O sedentarismo e a falta de autonomia das crianças portuguesas preocupam Carlos Neto, professor catedrático e especialista em desenvolvimento motor. A culpa, revela, não é somente do tempo que passam à frente dos ecrãs. Crítico de uma escola que tem esquecido o corpo, é perentório: "O mundo mudou e a escola também tem de mudar."

18 setembro 2023
Carlos Neto

António Pedro Santos/Global Imagens

A crescente atenção que crianças e adolescentes dão aos dispositivos tecnológicos nos recreios escolares foi o ponto de partida para uma conversa com Carlos Neto, professor catedrático jubilado da Faculdade de Motricidade Humana. Especialista em desenvolvimento motor, destaca a importância da brincadeira "na escola, na comunidade e na família" para a "construção emocional, cognitiva, motora e social" das crianças.

Sublinha que o "movimento do corpo é o arquiteto do cérebro", mas que aquele tem sido sistematicamente esquecido, nomeadamente na escola, onde é grande o desequilíbrio entre atividade física e tempos formais. Defende, por isso, a desconstrução da escola "das quatro paredes", em que a busca do conhecimento seja feita de forma ativa e não "atrás de uma mesa". 

Como é que a relação das crianças com os dispositivos digitais altera a forma como se percecionam e percecionam o meio que as envolve? 

As crianças estão a ser bombardeadas sensorialmente. É necessária uma reflexão sobre a forma como estão a ser seduzidas e capturadas para viver uma grande parte do seu quotidiano frente aos ecrãs, passando muitas horas sentadas, completamente hipnotizadas. As crianças passam mais tempo a viver o corpo na ponta dos dedos do que a mexê-lo na sua totalidade! A principal consequência de tudo isto são as experiências que deixam de fazer por estarem frente a estes ecrãs. E eu gostava de me centrar neste ponto: que experiências são essas? Brincadeiras, jogos, atividades físicas, atividades sociais, resolução de conflitos, essencialmente em momentos informais, mas também em momentos formais... Hoje há um desequilíbrio muito grande entre o contacto físico, corporal, e o contacto online. Não quer dizer que seja tudo mau nos dispositivos digitais, mas só através de sentimentos e emoções é que a aprendizagem se torna significativa. 

Como se reflete este comportamento na escola?
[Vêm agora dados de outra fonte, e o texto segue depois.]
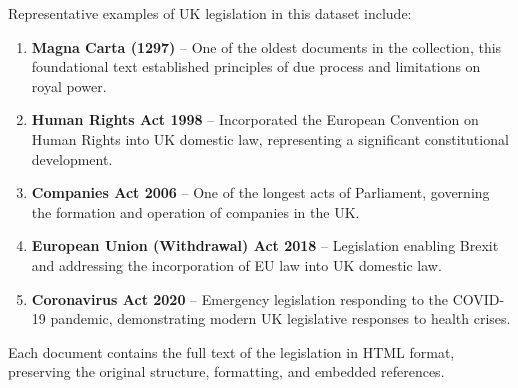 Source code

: Representative examples of UK legislation in this dataset include:

\begin{enumerate}
    \item \textbf{Magna Carta (1297)} -- One of the oldest documents in the collection, this foundational text established principles of due process and limitations on royal power.
    
    \item \textbf{Human Rights Act 1998} -- Incorporated the European Convention on Human Rights into UK domestic law, representing a significant constitutional development.
    
    \item \textbf{Companies Act 2006} -- One of the longest acts of Parliament, governing the formation and operation of companies in the UK.
    
    \item \textbf{European Union (Withdrawal) Act 2018} -- Legislation enabling Brexit and addressing the incorporation of EU law into UK domestic law.
    
    \item \textbf{Coronavirus Act 2020} -- Emergency legislation responding to the COVID-19 pandemic, demonstrating modern UK legislative responses to health crises.
\end{enumerate}

Each document contains the full text of the legislation in HTML format, preserving the original structure, formatting, and embedded references.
Eu tenho andado pelo País todo a visitar escolas, e é verdadeiramente inaceitável verificar como os corpos estão completamente aprisionados, estão amarrados, estão escravizados pelos ecrãs lúdicos. Portanto, temos de ser capazes de reinventar uma maneira de seduzir as crianças para serem ativas, combaterem esse sedentarismo, terem relações sociais, resolverem conflitos. Além disso, serem capazes também de lidar com um aspeto que eu considero essencial, que é a frustração e o tédio. Isso é essencial para se crescer: não ter tudo pronto e tudo na mão.

Brincar e socializar no intervalo pode ter um efeito direto no comportamento na sala de aula?

As experiências que temos feito na Faculdade de Motricidade Humana têm demonstrado que as crianças, quando têm uma vivência nos espaços exteriores mais ativa, com maior estimulação das suas competências motoras, têm mais capacidade de concentração dentro da sala de aula. 

Concorda com a petição que reivindica a proibição de telemóveis nos recreios?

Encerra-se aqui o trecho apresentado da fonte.